Search by Image (2011 - ) Sebastian Schmieg


http://sebastianschmieg.com/searchbyimage/
Google の画像検索を使うと、もとの画像に似ている画像を検索することができます。セバスチャン・シュミークは、プログラムを使って画像検索を繰り返し、まるでしりとりや伝言ゲームのように変化しつづけていくイメージを生み出しました。ずっと眺めていると、それぞれのイメージの意味の偶然の繋がりや、画像の参照、改変と再利用など、インターネット上の人々の営み(生態系)のようなものも見えてきます。

Captured Desire (2014) ご近所ものづくり同盟(菅野創 yang02 ヌケメ)

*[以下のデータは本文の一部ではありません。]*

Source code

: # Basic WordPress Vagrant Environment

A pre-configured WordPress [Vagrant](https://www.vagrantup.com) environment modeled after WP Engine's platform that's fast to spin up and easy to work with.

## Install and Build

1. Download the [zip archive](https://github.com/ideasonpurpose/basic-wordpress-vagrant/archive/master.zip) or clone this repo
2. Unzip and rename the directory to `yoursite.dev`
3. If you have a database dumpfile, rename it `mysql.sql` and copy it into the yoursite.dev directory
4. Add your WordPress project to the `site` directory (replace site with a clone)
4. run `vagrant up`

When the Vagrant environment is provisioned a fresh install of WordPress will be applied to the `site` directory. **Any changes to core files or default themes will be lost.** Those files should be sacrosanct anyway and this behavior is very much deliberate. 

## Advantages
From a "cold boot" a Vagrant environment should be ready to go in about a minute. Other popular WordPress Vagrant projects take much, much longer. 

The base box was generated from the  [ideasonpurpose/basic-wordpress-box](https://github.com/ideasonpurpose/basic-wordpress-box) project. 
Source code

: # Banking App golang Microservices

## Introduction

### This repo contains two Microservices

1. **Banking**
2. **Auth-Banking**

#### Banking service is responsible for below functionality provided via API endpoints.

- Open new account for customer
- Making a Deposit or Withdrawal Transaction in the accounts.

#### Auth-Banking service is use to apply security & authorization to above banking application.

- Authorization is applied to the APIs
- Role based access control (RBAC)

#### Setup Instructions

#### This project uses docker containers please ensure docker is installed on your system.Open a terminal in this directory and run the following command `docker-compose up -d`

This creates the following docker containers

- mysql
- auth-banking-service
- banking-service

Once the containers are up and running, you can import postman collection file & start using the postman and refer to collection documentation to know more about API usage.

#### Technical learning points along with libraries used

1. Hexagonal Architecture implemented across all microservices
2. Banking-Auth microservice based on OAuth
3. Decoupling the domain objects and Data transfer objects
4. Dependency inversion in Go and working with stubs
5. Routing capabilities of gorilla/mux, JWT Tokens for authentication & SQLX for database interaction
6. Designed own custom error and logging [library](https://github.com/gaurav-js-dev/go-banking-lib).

http://materializing.org/14_gokinjo/
“人々の関心を多く集める被写体には多くのカメラが向けられる。撮影された画像たちはインターネットにアップロードされ、類似画像が溢れかえる。それは「撮りたい」という欲望と、「アップロードしたものを見て欲しい」という欲望が結実した結果であると言える。画像から3Dモデリングを行うAutodesk 123D Catchを用いることにより、それらのアップロードされた画像からモデリングを行い、2Dだった被写体に厚み/重みを持たせる試み。”

Adding to the Internet (2009 - 2011) Justin Kemp


http://justinkemp.com/Adding-to-the-Internet
こうした事例を見ていると、自分で写真を撮影せずに、インターネットで画像検索をすればありとあらゆる画像が手に入るように思えてきます。でも本当にそうでしょうか?ジャスティン・ケンプというアーティストは、例えば「Hot dog under a pillow(枕の下のホットドッグ)」のような、Googleの画像検索で1件も結果が表示されない言葉を探します。そして、その言葉通りのオブジェを制作して、インターネットに写真をアップします。つまり、この写真は、それまでインターネットに確実に存在しなかった写真なのです。

ファウンド・フォト

インターネットが普及するよりもはるかに前から、自分で写真を撮影するのではなく、蚤の市などで手に入れた、だれかの遺品の写真を写真集などにして発表する写真家やアーティストがいました。こうした方法を「ファウンド・フォト」と言います。インターネットが普及し、画像検索などの検索方法が一般的になった現在の状況と「ファウンド・フォト」はどのように同じで、どのように異なるでしょうか?